Return a copy of each line in the listing that includes the word "frac".

*** Extracted material ***

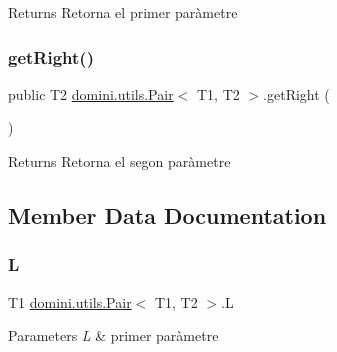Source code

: \begin{DoxyReturn}{Returns}
Retorna el primer paràmetre 
\end{DoxyReturn}
\mbox{\label{classdomini_1_1utils_1_1Pair_a0dca94eb1a43952258bebe1dca4c84e9}} 
\subsubsection{\texorpdfstring{get\+Right()}{getRight()}}
{\footnotesize\ttfamily public T2 \hyperlink{classdomini_1_1utils_1_1Pair}{domini.\+utils.\+Pair}$<$ T1, T2 $>$.get\+Right (\begin{DoxyParamCaption}{ }\end{DoxyParamCaption})\hspace{0.3cm}{\ttfamily [inline]}}

\begin{DoxyReturn}{Returns}
Retorna el segon paràmetre 
\end{DoxyReturn}


\subsection{Member Data Documentation}
\mbox{\label{classdomini_1_1utils_1_1Pair_a276a0eee9fa97fc27b37fab887f07cea}} 
\subsubsection{\texorpdfstring{L}{L}}
{\footnotesize\ttfamily T1 \hyperlink{classdomini_1_1utils_1_1Pair}{domini.\+utils.\+Pair}$<$ T1, T2 $>$.L\hspace{0.3cm}{\ttfamily [package]}}


\begin{DoxyParams}{Parameters}
{\em L} & primer paràmetre \\
\hline
\end{DoxyParams}
\mbox{\label{classdomini_1_1utils_1_1Pair_aebf54d48000999b84e5e24a2c62088d4}} 
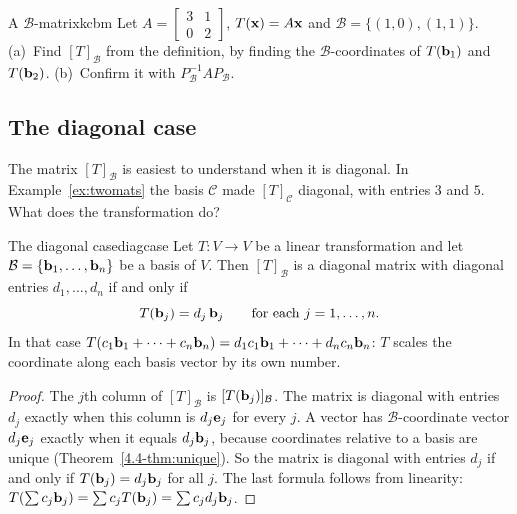 \documentclass[11pt]{article}
\begin{document}
\begin{kc}{A $\mathcal{B}$-matrix}{kcbm}
Let $A=\begin{bmatrix}3&1\\0&2\end{bmatrix}$, $T(\bv{x})=A\bv{x}$ and $\mathcal{B}=\{(1,0),(1,1)\}$. (a)~Find $[T]_{\mathcal{B}}$ from the definition, by finding the $\mathcal{B}$-coordinates of $T(\bv{b}_1)$ and $T(\bv{b}_2)$. (b)~Confirm it with $P_{\mathcal{B}}^{-1}AP_{\mathcal{B}}$.
\end{kc}

\subsection*{The diagonal case}

The matrix $[T]_{\mathcal{B}}$ is easiest to understand when it is diagonal. In Example~\ref{ex:twomats} the basis $\mathcal{C}$ made $[T]_{\mathcal{C}}$ diagonal, with entries $3$ and $5$. What does the transformation do?

\begin{thm}{The diagonal case}{diagcase}
Let $T:V\to V$ be a linear transformation and let $\mathcal{B}=\{\bv{b}_1,\dots,\bv{b}_n\}$ be a basis of $V$. Then $[T]_{\mathcal{B}}$ is a diagonal matrix with diagonal entries $d_1,\dots,d_n$ if and only if
\[
T(\bv{b}_j)=d_j\,\bv{b}_j\qquad\text{for each }j=1,\dots,n.
\]
In that case $T(c_1\bv{b}_1+\cdots+c_n\bv{b}_n)=d_1c_1\bv{b}_1+\cdots+d_nc_n\bv{b}_n$: $T$ scales the coordinate along each basis vector by its own number.
\end{thm}

\begin{proof}
The $j$th column of $[T]_{\mathcal{B}}$ is $[T(\bv{b}_j)]_{\mathcal{B}}$. The matrix is diagonal with entries $d_j$ exactly when this column is $d_j\bv{e}_j$ for every $j$. A vector has $\mathcal{B}$-coordinate vector $d_j\bv{e}_j$ exactly when it equals $d_j\bv{b}_j$, because coordinates relative to a basis are unique (Theorem~\ref{4.4-thm:unique}). So the matrix is diagonal with entries $d_j$ if and only if $T(\bv{b}_j)=d_j\bv{b}_j$ for all $j$. The last formula follows from linearity: $T(\sum c_j\bv{b}_j)=\sum c_jT(\bv{b}_j)=\sum c_jd_j\bv{b}_j$.
\end{proof}
\end{document}
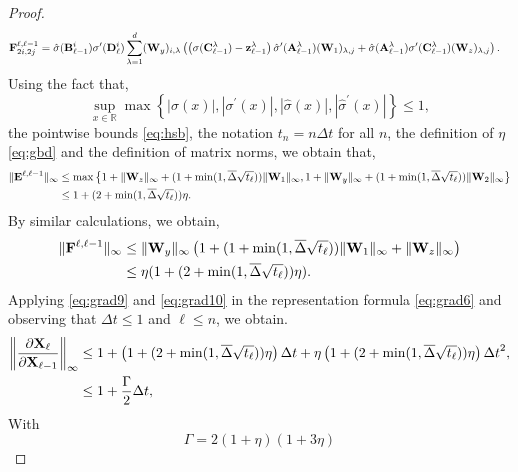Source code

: \documentclass{article} \usepackage{iclr2022_conference,times}
\newcommand{\bz}{{\bf z}}
\newcommand{\bW}{{\bf W}}
\newcommand{\bA}{{\bf A}}
\newcommand{\bX}{{\bf X}}
\newcommand{\bB}{{\bf B}}
\newcommand{\bC}{{\bf C}}
\newcommand{\R}{{\mathbb R}}
\newcommand{\Dt}{{\Delta t}}
\newcommand{\bdel}{\overline{\Delta}}
\newcommand{\bF}{{\bf F}}
\newcommand{\bD}{{\bf D}}
\newcommand{\bE}{{\bf E}}
\begin{document}
\begin{proof}
\begin{equation}
\begin{aligned}
   \bF^{\ell,\ell-1}_{2i,2j} &= \hat{\sigma}(\bB^i_{\ell-1})\sigma^{\prime}(\bD^i_\ell)\sum\limits_{\lambda=1}^d (\bW_y)_{i,\lambda} \left(\left(\sigma(\bC^\lambda_{\ell-1})-\bz^{\lambda}_{\ell-1}\right)\hat{\sigma}^{\prime}(\bA^{\lambda}_{\ell-1})(\bW_1)_{\lambda,j} + \hat{\sigma}(\bA^{\lambda}_{\ell-1})\sigma^{\prime}(\bC^{\lambda}_{\ell-1})(\bW_z)_{\lambda,j}\right)  .
    \end{aligned}
\end{equation}
Using the fact that,
$$
\sup\limits_{x\in \R} \max\left\{|\sigma(x)|,|\sigma^{\prime}(x)|,|\hat{\sigma}(x)|,|\hat{\sigma}^\prime(x)|\right\} \leq 1,
$$
the pointwise bounds \eqref{eq:hsb}, the notation $t_n= n \Dt$ for all $n$, the definition of $\eta$ \eqref{eq:gbd} and the definition of matrix norms, we obtain that,
\begin{equation}
    \label{eq:grad9}
    \begin{aligned}
    \|\bE^{\ell,\ell-1}\|_{\infty} &\leq \max \left\{1 + \|\bW_z\|_{\infty}+(1+\min(1,\bdel\sqrt{t_\ell})) \|\bW_1\|_{\infty}, 1 + \|\bW_y\|_{\infty}+(1+\min(1,\bdel\sqrt{t_\ell}))\|\bW_2\|_{\infty} \right\} \\
    &\leq 1 + (2+\min(1,\bdel\sqrt{t_\ell}))\eta. 
    \end{aligned}
\end{equation}
By similar calculations, we obtain,
\begin{equation}
    \label{eq:grad10}
    \begin{aligned}
    \|\bF^{\ell,\ell-1}\|_{\infty} &\leq \|\bW_y\|_{\infty}\left(1 + (1+\min(1,\bdel\sqrt{t_\ell})) \|\bW_1\|_{\infty}+ \|\bW_z\|_{\infty}\right) \\
    &\leq \eta(1 + (2+\min(1,\bdel\sqrt{t_\ell}))\eta). 
    \end{aligned}
\end{equation}
Applying \eqref{eq:grad9} and \eqref{eq:grad10} in the representation formula \eqref{eq:grad6} and observing that $\Dt \leq 1$ and $\ell \leq n$, we obtain.
\begin{align*}
   \left \| \frac{\partial \bX_\ell}{\partial \bX_{\ell-1}}\right\|_{\infty} &\leq 1 +   \left(1 + (2+\min(1,\bdel\sqrt{t_\ell}))\eta\right)\Dt+ \eta\left(1 + (2+\min(1,\bdel\sqrt{t_\ell}))\eta\right)\Dt^2, \\
   &\leq 1 + \frac{\Gamma}{2}\Dt, 
\end{align*}
With 
\begin{equation}
    \label{eq:gm}
    \Gamma = 2\left(1 + \eta\right)(1 + 3 \eta) \end{equation}


\end{proof}
\end{document}
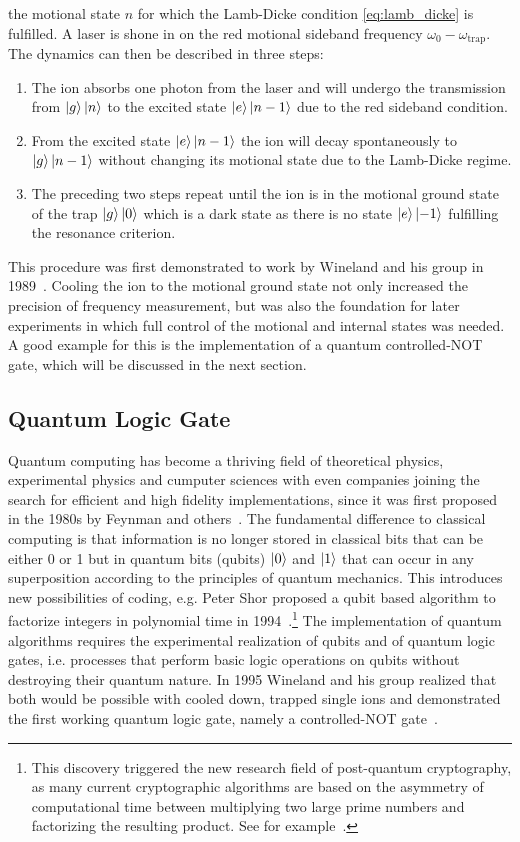 the motional state $n$ for which the Lamb-Dicke condition \eqref{eq:lamb_dicke}
is fulfilled. A laser is shone in on the red motional sideband frequency $\omega_0 -
\omega_\text{trap}$. The dynamics can then be described in three steps:
\begin{enumerate}[label=\alph*)]
  \item The ion absorbs one photon from the laser and will undergo the
    transmission from $\ket{g}\ket{n}$ to the excited state $\ket{e}\ket{n-1}$
    due to the red sideband condition.
  \item From the excited state $\ket{e}\ket{n-1}$ the ion will decay
    spontaneously to $\ket{g}\ket{n-1}$ without changing its motional state due to the Lamb-Dicke regime.
  \item The preceding two steps repeat until the ion is in the motional ground
    state of the trap $\ket{g}\ket{0}$ which is a dark state as there is no
    state $\ket{e}\ket{-1}$ fulfilling the resonance criterion.
\end{enumerate}

This procedure was first demonstrated to work by Wineland and his group in
1989~\cite{diedrich1989laser}. Cooling the ion to the motional ground state not
only increased the precision of frequency measurement, but was also the
foundation for later experiments in which full control of the motional and
internal states was needed. A good example for this is the implementation of a
quantum controlled-NOT gate, which will be discussed in the next section.

\subsection{Quantum Logic Gate}
Quantum computing has become a thriving field of theoretical physics,
experimental physics and cumputer sciences with even companies joining the search for
efficient and high fidelity implementations, since it was first proposed in
the 1980s by Feynman and others~\cite{feynman1982simulating}. The fundamental
difference to classical computing is that information is no longer stored in
classical bits that can be either 0 or 1 but in quantum bits (qubits) $\ket{0}$
and $\ket{1}$ that can occur in any superposition according to the
principles of quantum mechanics. This introduces new possibilities of coding,
e.g. Peter Shor proposed a qubit based algorithm to factorize integers in
polynomial time in 1994~\cite{shor1994algorithms}.\footnote{This discovery
triggered the new research field of post-quantum cryptography, as many current
cryptographic algorithms are based on the asymmetry of computational time
between multiplying two large prime numbers and factorizing the resulting
product. See for example~\cite{bernstein2009post}.} The implementation of
quantum algorithms requires the experimental realization of qubits and of
quantum logic gates, i.e. processes that perform basic logic operations on
qubits without destroying their quantum nature. In 1995 Wineland and his group
realized that both would be possible with cooled down, trapped single ions and
demonstrated the first working quantum logic gate, namely a controlled-NOT
gate~\cite{monroe1995demonstration}.

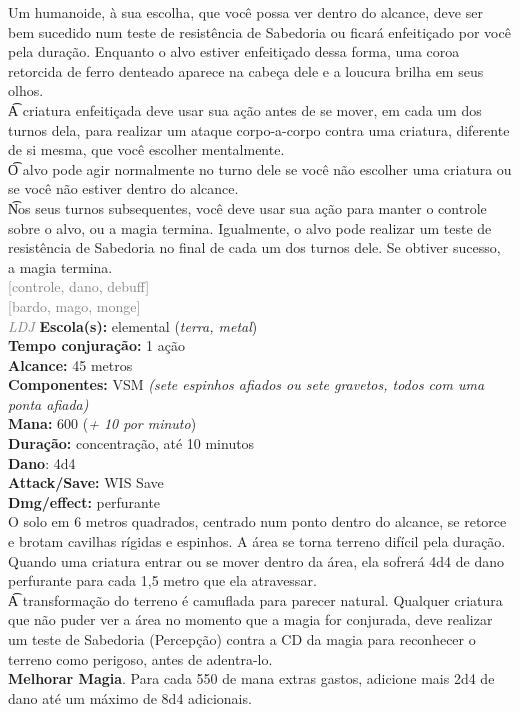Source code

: \documentclass{RPG_Adventure}[2021/10/20]
\begin{document}
{\normalsize Um humanoide, à sua escolha, que você possa ver dentro do alcance, deve ser bem sucedido num teste de resistência de Sabedoria ou ficará enfeitiçado por você pela duração. Enquanto o alvo estiver enfeitiçado dessa forma, uma coroa retorcida de ferro denteado aparece na cabeça dele e a loucura brilha em seus olhos.\\\t A criatura enfeitiçada deve usar sua ação antes de se mover, em cada um dos turnos dela, para realizar um ataque corpo-a-corpo contra uma criatura, diferente de si mesma, que você escolher mentalmente.\\\t O alvo pode agir normalmente no turno dele se você não escolher uma criatura ou se você não estiver dentro do alcance.\\\t Nos seus turnos subsequentes, você deve usar sua ação para manter o controle sobre o alvo, ou a magia termina. Igualmente, o alvo pode realizar um teste de resistência de Sabedoria no final de cada um dos turnos dele. Se obtiver sucesso, a magia termina.\\}
{\scriptsize \textcolor{gray}{[controle, dano, debuff]\\}}
{\scriptsize \textcolor{gray}{[bardo, mago, monge]\\}}
{\tiny \textcolor{gray}{\textit{LDJ}}}\jump{}
{\small \t \textbf{Escola(s):} elemental (\textit{terra, metal})\\\t \textbf{Tempo conjuração:} 1 ação\\\t \textbf{Alcance:} 45 metros\\\t \textbf{Componentes:} VSM \textit{(sete espinhos afiados ou sete gravetos, todos com uma ponta afiada)}\\\t \textbf{Mana:} 600 (\textit{+ 10 por minuto})\\\t \textbf{Duração:} concentração, até 10 minutos\\\t \textbf{Dano}: 4d4\\\t \textbf{Attack/Save:} WIS Save\\\t \textbf{Dmg/effect:} perfurante\\}
{\normalsize O solo em 6 metros quadrados, centrado num ponto dentro do alcance, se retorce e brotam cavilhas rígidas e espinhos. A área se torna terreno difícil pela duração. Quando uma criatura entrar ou se mover dentro da área, ela sofrerá 4d4 de dano perfurante para cada 1,5 metro que ela atravessar.\\\t A transformação do terreno é camuflada para parecer natural. Qualquer criatura que não puder ver a área no momento que a magia for conjurada, deve realizar um teste de Sabedoria (Percepção) contra a CD da magia para reconhecer o terreno como perigoso, antes de adentra-lo.\\\t \textbf{Melhorar Magia}. Para cada 550 de mana extras gastos, adicione mais 2d4 de dano até um máximo de 8d4 adicionais.\\}
\end{document}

*** End of Extracted material ***

- [Solution to this problem]:
   \left \| \frac{\partial \bX_\ell}{\partial \bX_{\ell-1}}\right\|_{\infty} &\leq 1 +   \left(1 + (2+\min(1,\bdel\sqrt{t_\ell}))\eta\right)\Dt+ \eta\left(1 + (2+\min(1,\bdel\sqrt{t_\ell}))\eta\right)\Dt^2, \\
   &\leq 1 + \frac{\Gamma}{2}\Dt, 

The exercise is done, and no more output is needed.